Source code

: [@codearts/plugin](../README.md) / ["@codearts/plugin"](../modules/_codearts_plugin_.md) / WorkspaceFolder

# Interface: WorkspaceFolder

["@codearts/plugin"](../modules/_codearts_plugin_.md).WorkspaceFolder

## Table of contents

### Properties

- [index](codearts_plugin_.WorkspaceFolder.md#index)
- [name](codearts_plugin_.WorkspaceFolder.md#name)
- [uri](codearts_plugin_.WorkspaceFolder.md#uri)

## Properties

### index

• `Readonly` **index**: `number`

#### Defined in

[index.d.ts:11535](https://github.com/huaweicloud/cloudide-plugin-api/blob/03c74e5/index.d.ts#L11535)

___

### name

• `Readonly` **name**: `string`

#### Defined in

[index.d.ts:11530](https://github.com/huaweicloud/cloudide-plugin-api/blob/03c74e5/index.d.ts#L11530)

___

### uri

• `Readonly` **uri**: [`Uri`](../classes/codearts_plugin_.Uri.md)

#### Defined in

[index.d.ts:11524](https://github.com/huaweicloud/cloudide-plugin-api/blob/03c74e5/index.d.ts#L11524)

--- --- ---

About this exercise
From the listing above, copy every line that includes the word "Readonly".

Response area
• `Readonly` **index**: `number`
• `Readonly` **name**: `string`
• `Readonly` **uri**: [`Uri`](../classes/codearts_plugin_.Uri.md)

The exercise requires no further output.